- Work to complete: If a line in the following entries holds the string "race", include it in the tally. State the total and nothing further.

Segment Start: Records shown

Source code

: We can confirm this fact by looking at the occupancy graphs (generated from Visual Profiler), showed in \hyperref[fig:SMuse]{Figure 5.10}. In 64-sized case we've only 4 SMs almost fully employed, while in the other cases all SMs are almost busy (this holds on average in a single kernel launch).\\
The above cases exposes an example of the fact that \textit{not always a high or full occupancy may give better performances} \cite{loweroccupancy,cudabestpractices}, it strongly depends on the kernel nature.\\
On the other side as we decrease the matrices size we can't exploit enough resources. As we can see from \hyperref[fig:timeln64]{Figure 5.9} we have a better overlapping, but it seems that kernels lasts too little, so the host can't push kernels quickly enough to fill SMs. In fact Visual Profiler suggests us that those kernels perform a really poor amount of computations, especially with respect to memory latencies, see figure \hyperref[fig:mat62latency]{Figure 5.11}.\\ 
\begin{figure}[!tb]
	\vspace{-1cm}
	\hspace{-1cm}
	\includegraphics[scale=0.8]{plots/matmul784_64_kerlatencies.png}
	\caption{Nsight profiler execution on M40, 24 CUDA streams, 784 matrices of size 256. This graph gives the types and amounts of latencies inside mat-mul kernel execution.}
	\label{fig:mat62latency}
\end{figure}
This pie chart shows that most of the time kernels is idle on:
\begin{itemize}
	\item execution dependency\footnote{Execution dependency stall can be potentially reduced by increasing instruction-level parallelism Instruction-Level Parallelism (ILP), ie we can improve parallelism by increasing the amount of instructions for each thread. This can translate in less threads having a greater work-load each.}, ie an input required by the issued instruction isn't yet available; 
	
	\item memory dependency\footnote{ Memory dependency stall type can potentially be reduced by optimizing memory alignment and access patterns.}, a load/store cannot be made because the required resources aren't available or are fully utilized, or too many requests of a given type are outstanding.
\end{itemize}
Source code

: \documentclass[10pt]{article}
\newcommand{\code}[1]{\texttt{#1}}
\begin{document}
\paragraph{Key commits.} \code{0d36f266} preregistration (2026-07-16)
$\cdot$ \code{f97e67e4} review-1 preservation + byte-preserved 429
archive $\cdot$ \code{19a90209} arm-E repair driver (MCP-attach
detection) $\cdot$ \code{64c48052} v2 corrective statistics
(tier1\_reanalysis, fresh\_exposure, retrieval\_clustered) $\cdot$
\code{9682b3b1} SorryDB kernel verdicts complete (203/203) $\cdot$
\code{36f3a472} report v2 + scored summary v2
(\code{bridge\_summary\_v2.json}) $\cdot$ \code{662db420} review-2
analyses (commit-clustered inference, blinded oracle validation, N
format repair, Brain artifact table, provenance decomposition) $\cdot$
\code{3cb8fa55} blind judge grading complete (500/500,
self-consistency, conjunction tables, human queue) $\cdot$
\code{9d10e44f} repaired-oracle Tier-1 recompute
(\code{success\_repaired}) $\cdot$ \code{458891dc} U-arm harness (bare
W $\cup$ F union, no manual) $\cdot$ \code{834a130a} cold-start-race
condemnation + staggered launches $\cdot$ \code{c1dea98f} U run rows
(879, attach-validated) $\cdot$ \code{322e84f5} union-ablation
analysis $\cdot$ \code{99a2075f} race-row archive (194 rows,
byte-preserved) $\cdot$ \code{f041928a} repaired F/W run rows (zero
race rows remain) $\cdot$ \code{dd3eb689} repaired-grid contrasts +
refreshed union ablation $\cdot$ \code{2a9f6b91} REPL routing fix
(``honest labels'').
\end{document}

Segment End: Records shown

- Exercise answer: 3